Neanderthal Cloning: Awesome Or Terrible?

By Sean Kane , Mar 06, 2013 04:10 PM EST

Would it be ethical to genetically resurrect Neanderthals?

We're still (at least) many years away from being able to clone a Neanderthal. But if we could, what would be the ethical ramifications of cloning our closest genetic relative?

Scientists have greatly expanded the field of genetic engineering, and have cloned many different animals since the first cloned mammal, Dolly the sheep, in 1996. And in addition to cows, pigs, rats, dogs and cats, researchers in Spain successfully cloned an extinct mountain goat, the Pyrenean ibex. The resulting goat died after only a few minutes, but it raises the question, could we clone Neanderthals?

Current cloning uses a process called nuclear transfer. In nuclear transfer, scientists remove the nucleus from a cell of the cloned animal and insert it into a hollowed-out egg cell from an animal of the same or related species. Then the combined egg is implanted into the uterus of a surrogate who will birth the unrelated animal.

Unfortunately, nuclear transfer is impossible for Neanderthals: we have no intact cells from which to extract the nucleus. However, a new method proposed by Harvard geneticist George Church might work for our prehistoric cousins. Church's method, called CRISPR, makes adjustments on the DNA of a cell from a related species. In the Neanderthals' case, a human stem cell could be used. The Neanderthal genome was sequenced in 2009, so Church's technique could potentially be feasible.

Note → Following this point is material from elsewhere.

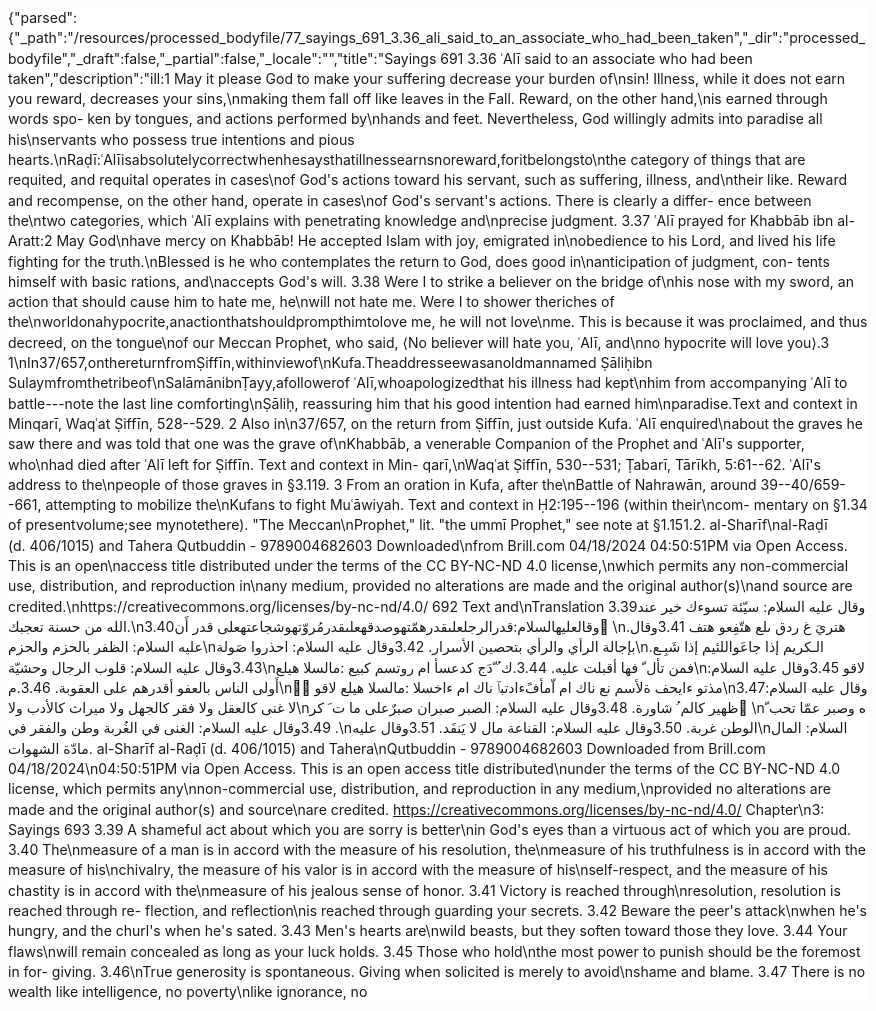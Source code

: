 {"parsed":{"_path":"/resources/processed_bodyfile/77_sayings_691_3.36_ali_said_to_an_associate_who_had_been_taken","_dir":"processed_bodyfile","_draft":false,"_partial":false,"_locale":"","title":"Sayings 691 3.36 ʿAlī said to an associate who had been taken","description":"ill:1 May it please God to make your suffering decrease your burden of\nsin! Illness, while it does not earn you reward, decreases your sins,\nmaking them fall off like leaves in the Fall. Reward, on the other hand,\nis earned through words spo- ken by tongues, and actions performed by\nhands and feet. Nevertheless, God willingly admits into paradise all his\nservants who possess true intentions and pious hearts.\nRaḍī:ʿAlīisabsolutelycorrectwhenhesaysthatillnessearnsnoreward,foritbelongsto\nthe category of things that are requited, and requital operates in cases\nof God's actions toward his servant, such as suffering, illness, and\ntheir like. Reward and recompense, on the other hand, operate in cases\nof God's servant's actions. There is clearly a differ- ence between the\ntwo categories, which ʿAlī explains with penetrating knowledge and\nprecise judgment. 3.37 ʿAlī prayed for Khabbāb ibn al-Aratt:2 May God\nhave mercy on Khabbāb! He accepted Islam with joy, emigrated in\nobedience to his Lord, and lived his life fighting for the truth.\nBlessed is he who contemplates the return to God, does good in\nanticipation of judgment, con- tents himself with basic rations, and\naccepts God's will. 3.38 Were I to strike a believer on the bridge of\nhis nose with my sword, an action that should cause him to hate me, he\nwill not hate me. Were I to shower theriches of the\nworldonahypocrite,anactionthatshouldprompthimtolove me, he will not love\nme. This is because it was proclaimed, and thus decreed, on the tongue\nof our Meccan Prophet, who said, ⟨No believer will hate you, ʿAlī, and\nno hypocrite will love you⟩.3 1\nIn37/657,onthereturnfromṢiffīn,withinviewof\nKufa.Theaddresseewasanoldmannamed Ṣāliḥibn Sulaymfromthetribeof\nSalāmānibnṬayy,afollowerof ʿAlī,whoapologizedthat his illness had kept\nhim from accompanying ʿAlī to battle---note the last line comforting\nṢāliḥ, reassuring him that his good intention had earned him\nparadise.Text and context in Minqarī, Waqʿat Ṣiffīn, 528--529. 2 Also in\n37/657, on the return from Ṣiffīn, just outside Kufa. ʿAlī enquired\nabout the graves he saw there and was told that one was the grave of\nKhabbāb, a venerable Companion of the Prophet and ʿAlī's supporter, who\nhad died after ʿAlī left for Ṣiffīn. Text and context in Min- qarī,\nWaqʿat Ṣiffīn, 530--531; Ṭabarī, Tārīkh, 5:61--62. ʿAlī's address to the\npeople of those graves in §3.119. 3 From an oration in Kufa, after the\nBattle of Nahrawān, around 39--40/659--661, attempting to mobilize the\nKufans to fight Muʿāwiyah. Text and context in Ḥ2:195--196 (within their\ncom- mentary on §1.34 of presentvolume;see mynotethere). \"The Meccan\nProphet,\" lit. \"the ummī Prophet,\" see note at §1.151.2. al-Sharīf\nal-Raḍī (d. 406/1015) and Tahera Qutbuddin - 9789004682603 Downloaded\nfrom Brill.com 04/18/2024 04:50:51PM via Open Access. This is an open\naccess title distributed under the terms of the CC BY-NC-ND 4.0 license,\nwhich permits any non-commercial use, distribution, and reproduction in\nany medium, provided no alterations are made and the original author(s)\nand source are credited.\nhttps://creativecommons.org/licenses/by-nc-nd/4.0/ 692 Text and\nTranslation 3.39وقال عليه السلام: سيّئة تسوءك خير عند الله من حسنة تعجبك.\n3.40وقالعليهالسلام:قدرالرجلعلىقدرهمّتهوصدقهعلىقدرمُروّتهوشجاعتهعلى قدر أَن َ\n.هتريَ غ ردق ىلع هتّفِعو هتف 3.41وقال عليه السلام: الظفر بالحزم والحزم\nبإجالة الرأي والرأي بتحصين الأسرار. 3.42وقال عليه السلام: احذروا صَولة\nالـكريم إذا جاعَواللئيم إذا شَبِـع. 3.43وقال عليه السلام: قلوب الرجال وحشيّة\nفمن تأل ّ فها أقبلت عليه. 3.44.ك ُ ّدَج كدعسأ ام روتسم كبيع :مالسلا هيلع\nلاقو 3.45وقال عليه السلام: أَولى الناس بالعفو أقدرهم على العقوبة. 3.46.م\nُ ّمذتو ءايحف ةلأسم نع ناك ام اّمأفًءادتبٱ ناك ام ءاخسلا :مالسلا هيلع لاقو\n3.47وقال عليه السلام: لا غنى كالعقل ولا فقر كالجهل ولا ميراث كالأدب ولا\nظهير كالم ُ شاورة. 3.48وقال عليه السلام: الصبر صبران صبرٌعلى ما ت َ كر َ\nه وصبر عمّا تحب ّ . 3.49وقال عليه السلام: الغنى في الغُربة وطن والفقر في\nالوطن غربة. 3.50وقال عليه السلام: القناعة مال لا يَنفَد. 3.51وقال عليه\nالسلام: المال مادّة الشهوات. al-Sharīf al-Raḍī (d. 406/1015) and Tahera\nQutbuddin - 9789004682603 Downloaded from Brill.com 04/18/2024\n04:50:51PM via Open Access. This is an open access title distributed\nunder the terms of the CC BY-NC-ND 4.0 license, which permits any\nnon-commercial use, distribution, and reproduction in any medium,\nprovided no alterations are made and the original author(s) and source\nare credited. https://creativecommons.org/licenses/by-nc-nd/4.0/ Chapter\n3: Sayings 693 3.39 A shameful act about which you are sorry is better\nin God's eyes than a virtuous act of which you are proud. 3.40 The\nmeasure of a man is in accord with the measure of his resolution, the\nmeasure of his truthfulness is in accord with the measure of his\nchivalry, the measure of his valor is in accord with the measure of his\nself-respect, and the measure of his chastity is in accord with the\nmeasure of his jealous sense of honor. 3.41 Victory is reached through\nresolution, resolution is reached through re- flection, and reflection\nis reached through guarding your secrets. 3.42 Beware the peer's attack\nwhen he's hungry, and the churl's when he's sated. 3.43 Men's hearts are\nwild beasts, but they soften toward those they love. 3.44 Your flaws\nwill remain concealed as long as your luck holds. 3.45 Those who hold\nthe most power to punish should be the foremost in for- giving. 3.46\nTrue generosity is spontaneous. Giving when solicited is merely to avoid\nshame and blame. 3.47 There is no wealth like intelligence, no poverty\nlike ignorance, no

But if the CRISPR technique, which sounds more like a toaster-oven cooking method, is possible, would it be ethical to resurrect the Neanderthal? First, the genetically engineered Neanderthal egg cell would have to be carried by a human or chimpanzee surrogate, and impregnating a human woman with a Neanderthal certainly sets off a few alarm bells.

And would it be right to bring a Neanderthal child into our human society? Neanderthals were very complex, and their brains are believed to have been capable of language and abstract thinking. But it's unclear if Neanderthal brains were as developed as humans are, and a Neanderthal living in human society might be seen as a mentally handicapped human rather than a distinct species, and ostracized for its familiar yet different appearance.

Neanderthals disappeared before the Agricultural Revolution too, so it's unclear if a Neanderthal could even survive eating a human diet, since they predate cooking and farming.

"For any species, we want to maximize the chances that they will be born and live physically and socially healthy lives," Church told National Geographic News.

Regardless of ethics, we probably won't be seeing a Neanderthal child running around anytime soon. Cloning still hasn't been perfected, especially with extinct species. The Spanish scientists who cloned the Pyrenean ibex created 439 cloned eggs, but only 57 made it into embryos. Only five survived the full pregnancy, and only one survived birth. That many failed pregnancies would have a huge emotional and ethical toll on human surrogates.

"What's more likely to happen is you're going to get really sick or lethal mutations," said Yale geneticist James Noonan. "You're going to get a lot of dead proto-Neanderthals."